The simulations for suppressing $T_2$, $I_4$, and $I_{10}$ resulted in latent cases (not shown). The results for $T_2$ suppression were nearly indistinguishable from the baseline case. The bacterial leakage for $I_4$ was slightly lower than that for the baseline case. The results for $I_{10}$ suppression showed oscillations in $B_I$ and $B_E$ lower than the baseline levels and zero leakage.

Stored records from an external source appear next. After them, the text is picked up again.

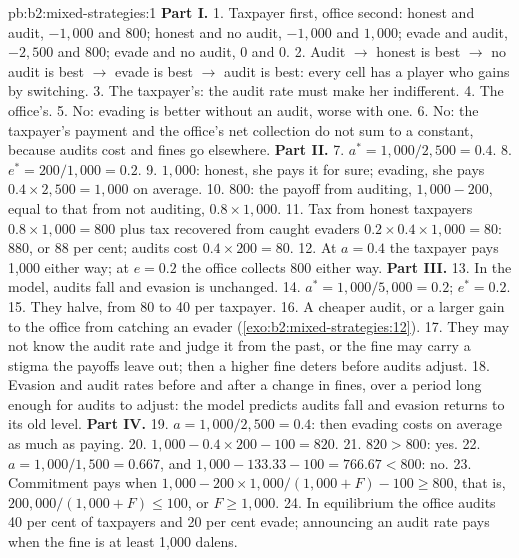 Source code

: \begin{solution}{pb:b2:mixed-strategies:1}
\textbf{Part I.}
1. Taxpayer first, office second: honest and audit, $-1{,}000$ and 800; honest and no audit, $-1{,}000$ and
$1{,}000$; evade and audit, $-2{,}500$ and 800; evade and no audit, 0 and 0.
2. Audit $\to$ honest is best $\to$ no audit is best $\to$ evade is best $\to$ audit is best: every cell has a player who
gains by switching.
3. The taxpayer's: the audit rate must make her indifferent.
4. The office's.
5. No: evading is better without an audit, worse with one.
6. No: the taxpayer's payment and the office's net collection do not sum to a constant, because audits cost
and fines go elsewhere.
\textbf{Part II.}
7. $a^* = 1{,}000/2{,}500 = 0.4$.
8. $e^* = 200/1{,}000 = 0.2$.
9. $1{,}000$: honest, she pays it for sure; evading, she pays $0.4 \times 2{,}500 = 1{,}000$ on average.
10. 800: the payoff from auditing, $1{,}000 - 200$, equal to that from not auditing, $0.8 \times 1{,}000$.
11. Tax from honest taxpayers $0.8 \times 1{,}000 = 800$ plus tax recovered from caught evaders $0.2 \times 0.4 \times 1{,}000 =
80$: 880, or 88 per cent; audits cost $0.4 \times 200 = 80$.
12. At $a = 0.4$ the taxpayer pays 1{,}000 either way; at $e = 0.2$ the office collects 800 either way.
\textbf{Part III.}
13. In the model, audits fall and evasion is unchanged.
14. $a^* = 1{,}000/5{,}000 = 0.2$; $e^* = 0.2$.
15. They halve, from 80 to 40 per taxpayer.
16. A cheaper audit, or a larger gain to the office from catching an evader (\cref{exo:b2:mixed-strategies:12}).
17. They may not know the audit rate and judge it from the past, or the fine may carry a stigma the payoffs leave
out; then a higher fine deters before audits adjust.
18. Evasion and audit rates before and after a change in fines, over a period long enough for audits to adjust:
the model predicts audits fall and evasion returns to its old level.
\textbf{Part IV.}
19. $a = 1{,}000/2{,}500 = 0.4$: then evading costs on average as much as paying.
20. $1{,}000 - 0.4 \times 200 - 100 = 820$.
21. $820 > 800$: yes.
22. $a = 1{,}000/1{,}500 = 0.667$, and $1{,}000 - 133.33 - 100 = 766.67 < 800$: no.
23. Commitment pays when $1{,}000 - 200 \times 1{,}000/(1{,}000 + F) - 100 \ge 800$, that is, $200{,}000/(1{,}000 + F) \le 100$, or $F \ge
1{,}000$.
24. In equilibrium the office audits 40 per cent of taxpayers and 20 per cent evade; announcing an audit rate pays
when the fine is at least 1{,}000 dalens.
\end{solution}
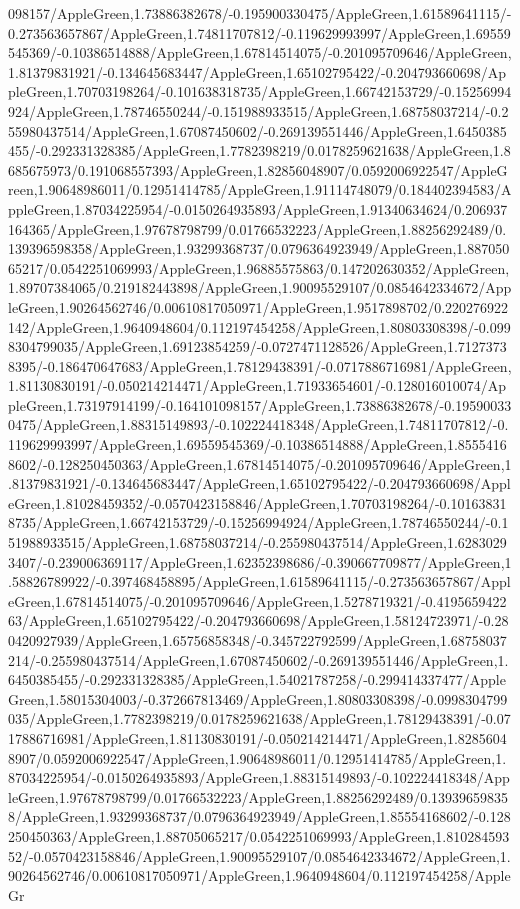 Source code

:{\begin{tikzternal}
{098157/AppleGreen,1.73886382678/-0.195900330475/AppleGreen,1.61589641115/-0.273563657867/AppleGreen,1.74811707812/-0.119629993997/AppleGreen,1.69559545369/-0.10386514888/AppleGreen,1.67814514075/-0.201095709646/AppleGreen,1.81379831921/-0.134645683447/AppleGreen,1.65102795422/-0.204793660698/AppleGreen,1.70703198264/-0.101638318735/AppleGreen,1.66742153729/-0.15256994924/AppleGreen,1.78746550244/-0.151988933515/AppleGreen,1.68758037214/-0.255980437514/AppleGreen,1.67087450602/-0.269139551446/AppleGreen,1.6450385455/-0.292331328385/AppleGreen,1.7782398219/0.0178259621638/AppleGreen,1.8685675973/0.191068557393/AppleGreen,1.82856048907/0.0592006922547/AppleGreen,1.90648986011/0.12951414785/AppleGreen,1.91114748079/0.184402394583/AppleGreen,1.87034225954/-0.0150264935893/AppleGreen,1.91340634624/0.206937164365/AppleGreen,1.97678798799/0.01766532223/AppleGreen,1.88256292489/0.139396598358/AppleGreen,1.93299368737/0.0796364923949/AppleGreen,1.88705065217/0.0542251069993/AppleGreen,1.96885575863/0.147202630352/AppleGreen,1.89707384065/0.219182443898/AppleGreen,1.90095529107/0.0854642334672/AppleGreen,1.90264562746/0.00610817050971/AppleGreen,1.9517898702/0.220276922142/AppleGreen,1.9640948604/0.112197454258/AppleGreen,1.80803308398/-0.0998304799035/AppleGreen,1.69123854259/-0.0727471128526/AppleGreen,1.71273738395/-0.186470647683/AppleGreen,1.78129438391/-0.0717886716981/AppleGreen,1.81130830191/-0.050214214471/AppleGreen,1.71933654601/-0.128016010074/AppleGreen,1.73197914199/-0.164101098157/AppleGreen,1.73886382678/-0.195900330475/AppleGreen,1.88315149893/-0.102224418348/AppleGreen,1.74811707812/-0.119629993997/AppleGreen,1.69559545369/-0.10386514888/AppleGreen,1.85554168602/-0.128250450363/AppleGreen,1.67814514075/-0.201095709646/AppleGreen,1.81379831921/-0.134645683447/AppleGreen,1.65102795422/-0.204793660698/AppleGreen,1.81028459352/-0.0570423158846/AppleGreen,1.70703198264/-0.101638318735/AppleGreen,1.66742153729/-0.15256994924/AppleGreen,1.78746550244/-0.151988933515/AppleGreen,1.68758037214/-0.255980437514/AppleGreen,1.62830293407/-0.239006369117/AppleGreen,1.62352398686/-0.390667709877/AppleGreen,1.58826789922/-0.397468458895/AppleGreen,1.61589641115/-0.273563657867/AppleGreen,1.67814514075/-0.201095709646/AppleGreen,1.5278719321/-0.419565942263/AppleGreen,1.65102795422/-0.204793660698/AppleGreen,1.58124723971/-0.280420927939/AppleGreen,1.65756858348/-0.345722792599/AppleGreen,1.68758037214/-0.255980437514/AppleGreen,1.67087450602/-0.269139551446/AppleGreen,1.6450385455/-0.292331328385/AppleGreen,1.54021787258/-0.299414337477/AppleGreen,1.58015304003/-0.372667813469/AppleGreen,1.80803308398/-0.0998304799035/AppleGreen,1.7782398219/0.0178259621638/AppleGreen,1.78129438391/-0.0717886716981/AppleGreen,1.81130830191/-0.050214214471/AppleGreen,1.82856048907/0.0592006922547/AppleGreen,1.90648986011/0.12951414785/AppleGreen,1.87034225954/-0.0150264935893/AppleGreen,1.88315149893/-0.102224418348/AppleGreen,1.97678798799/0.01766532223/AppleGreen,1.88256292489/0.139396598358/AppleGreen,1.93299368737/0.0796364923949/AppleGreen,1.85554168602/-0.128250450363/AppleGreen,1.88705065217/0.0542251069993/AppleGreen,1.81028459352/-0.0570423158846/AppleGreen,1.90095529107/0.0854642334672/AppleGreen,1.90264562746/0.00610817050971/AppleGreen,1.9640948604/0.112197454258/AppleGr}
\end{tikzternal}}
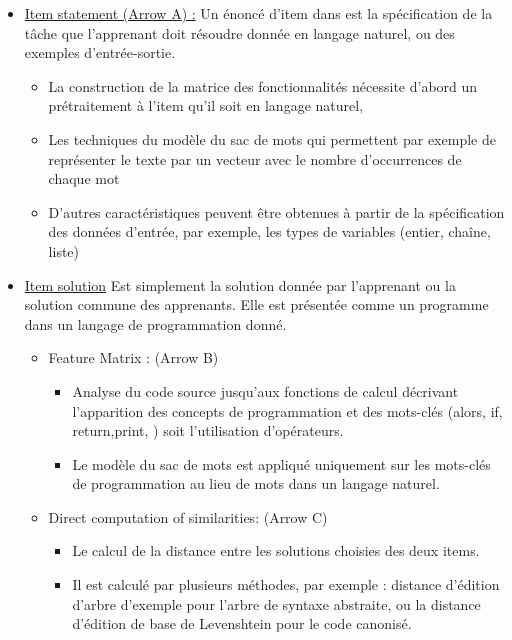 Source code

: \begin{itemize}
    \item \underline{Item statement (Arrow A) :} Un énoncé d'item dans est la spécification de la tâche que l'apprenant doit résoudre donnée en langage naturel, ou des exemples d'entrée-sortie.
    
    \begin{itemize}
		\item La construction de la matrice des fonctionnalités nécessite d'abord un prétraitement à l'item qu'il soit en langage naturel,
		\item Les techniques du modèle du sac de mots qui permettent par exemple de représenter le texte par un vecteur avec le nombre d'occurrences de chaque mot
		\item D'autres caractéristiques peuvent être obtenues à partir de la spécification des données d'entrée, par exemple, les types de variables (entier, chaîne, liste)
	\end{itemize}
	
\end{itemize}

\begin{itemize}
    \item \underline{Item solution} Est simplement la solution donnée par l’apprenant ou la solution commune des apprenants. Elle est présentée comme un programme dans un langage de programmation donné.
    
    \begin{itemize}
		\item Feature Matrix : (Arrow B)
		\begin{itemize}
			\item Analyse du code source jusqu'aux fonctions de calcul décrivant l'apparition des concepts de programmation et des mots-clés (alors, if, return,print, ) soit l'utilisation d'opérateurs.
			\item Le modèle du sac de mots est appliqué uniquement sur les mots-clés de programmation au lieu de mots dans un langage naturel.
		\end{itemize}

		\item Direct computation of similarities: (Arrow C)
		\begin{itemize}
			\item Le calcul de la distance entre les solutions choisies des deux items.
			\item Il est calculé par plusieurs méthodes, par exemple : distance d'édition d'arbre d'exemple pour l'arbre de syntaxe abstraite, ou la distance d'édition de base de Levenshtein pour le code canonisé.
		\end{itemize}
	\end{itemize}
	
\end{itemize}

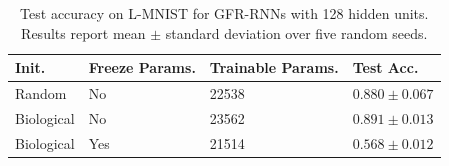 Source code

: \begin{table}[htp]
    \caption{Test accuracy on L-MNIST for GFR-RNNs with 128 hidden units. Results report mean $\pm$ standard deviation over five random seeds.}
    \label{tab:bio-lmnist-reproduced}
    \centering
    \begin{tabular}{llll}
    \toprule
    \textbf{Init.} & \textbf{Freeze Params.} & \textbf{Trainable Params.} & \textbf{Test Acc.} \\
    \midrule
    Random & No & 22538 & $0.880 \pm 0.067$ \\
    Biological & No & 23562 & $0.891 \pm 0.013$ \\
    Biological & Yes & 21514 & $0.568 \pm 0.012$ \\
    \bottomrule
    \end{tabular}
\end{table}
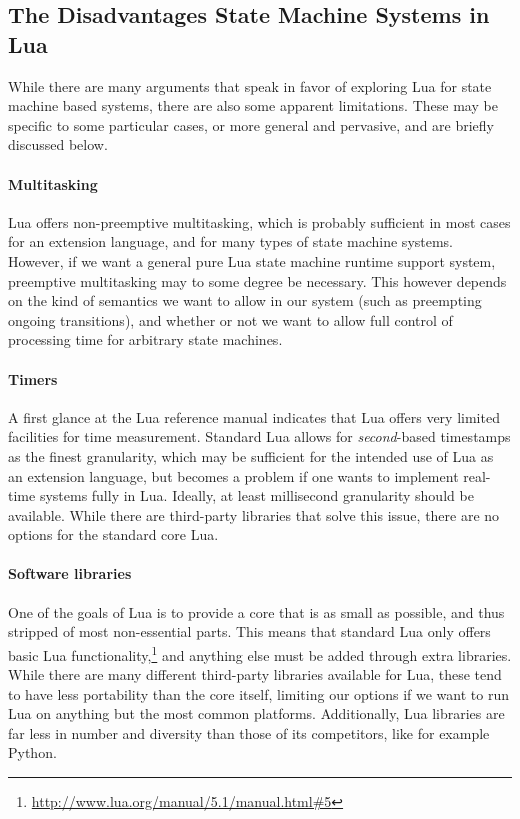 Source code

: \subsection{The Disadvantages State Machine Systems in Lua}
\label{sec:lua_disadvantages}
While there are many arguments that speak in favor of exploring Lua for state machine based systems, there are also some apparent limitations. These may be specific to some particular cases, or more general and pervasive, and are briefly discussed below.

\paragraph{Multitasking}
Lua offers non-preemptive multitasking, which is probably sufficient in most cases for an extension language, and for many types of state machine systems. However, if we want a general pure Lua state machine runtime support system, preemptive multitasking may to some degree be necessary. This however depends on the kind of semantics we want to allow in our system (such as preempting ongoing transitions), and whether or not we want to allow full control of processing time for arbitrary state machines.

\paragraph{Timers}
A first glance at the Lua reference manual indicates that Lua offers very limited facilities for time measurement. Standard Lua allows for \emph{second}-based timestamps as the finest granularity, which may be sufficient for the intended use of Lua as an extension language, but becomes a problem if one wants to implement real-time systems fully in Lua. Ideally, at least millisecond granularity should be available. While there are third-party libraries that solve this issue, there are no options for the standard core Lua.

\paragraph{Software libraries}
One of the goals of Lua is to provide a core that is as small as possible, and thus stripped of most non-essential parts. This means that standard Lua only offers basic Lua functionality,\footnote{\url{http://www.lua.org/manual/5.1/manual.html\#5}} and anything else must be added through extra libraries. While there are many different third-party libraries available for Lua, these tend to have less portability than the core itself, limiting our options if we want to run Lua on anything but the most common platforms. Additionally, Lua libraries are far less in number and diversity than those of its competitors, like for example Python.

3.5. In Silico HIV Co-Infection Experiment via T Cell Depletion

HIV co-infection is known to increase the risk of progression from latent TB to active disease. When a patient is infected with HIV, a major immunological effect is reduction in CD4+ T cells. To model a patient with latent TB becoming co-infected with HIV, an in silico experiment to deplete precursor $T_0$ cells was performed (Figure 8). The model was run for 1500 days with the baseline case and no changes to the model to establish a latent condition. At 1500 days, parameter ${\alpha }_{1a}$ was set to zero, and parameters ${\alpha }_2$ and $s{r}_{1b}$ were gradually reduced by an exponentially decaying function for the next 1000 days. All three of these parameters are associated with the number of $T_0$ cells present within the granuloma (smaller values of the parameters correspond to reduced production and recruitment of T cells). The simulation results show that the system tried to stabilize to until 1500 days (Figure 8) with damping oscillations in $T_0$ at latency. Shortly after day 1500, there was drop in $T_0$ cell count for the co-infection. This changed the levels of the cytokines and infected macrophages that affected MMP and collagen concentrations, eventually leading to an increase in bacterial leakage. These results show that a reduction in $T_0$ cells simulating HIV co-infection after development of latent TB can indeed trigger degradation of collagen and induce a leaking granuloma. The simulation results are consistent with an experimental study in mice co-infected with HIV and Mtb that showed increased mycobacterial burden and dissemination, loss of granuloma structure, and increase progression of TB-disease when the HIV co-infection was present [27]. Another experimental work showed that TB granulomas within HIV-positive expressed more IFN-$\gamma$, TNF-$\alpha$, IL-4, and IL-12 than granulomas from HIV-negative individual [28,29]. Our cytokine results for the HIV co-infection simulation yield gradually increasing levels of IFN-$\gamma$, TNF-$\alpha$, and IL-12 and small decreasing levels of IL-4 (Figure 9).

4. Conclusions

In this study, we extended a model for the immune response to Mtb by adding new equations describing the dynamics of MMP upregulation, collagen degradation, and bacterial leakage. These new equations are able to produce a leaking regime and periodic switching between leaking and non-leaking in addition to the active and latent states that could be modeled with the immune response model. The simulations’ results in Section 3 show how MMP–collagen interactions play a significant role in the creation of leaking granulomas, leading to spreading of the infection. Varying the parameter $k_c$ that governs the degradation rate of collagen by MMP had major consequences on the transition from the latent state to the leaking granuloma state. Using this model, we were also able to assess the effects of perturbing the immune response to suppress the responses of various cells and cytokines on the granuloma state in the long-term and the effects of depletion of $T_0$ cells to simulate HIV co-infection. The model fills a gap in the mathematical modeling of the processes of granuloma activation after latency. The model opens up new directions for computational and experimental studies related to the long-term prognosis of patients with latent TB such as effects of co-infections or vaccines and for further exploration of the dynamics of granuloma activation after latency to improve the understanding of TB disease progression and treatments.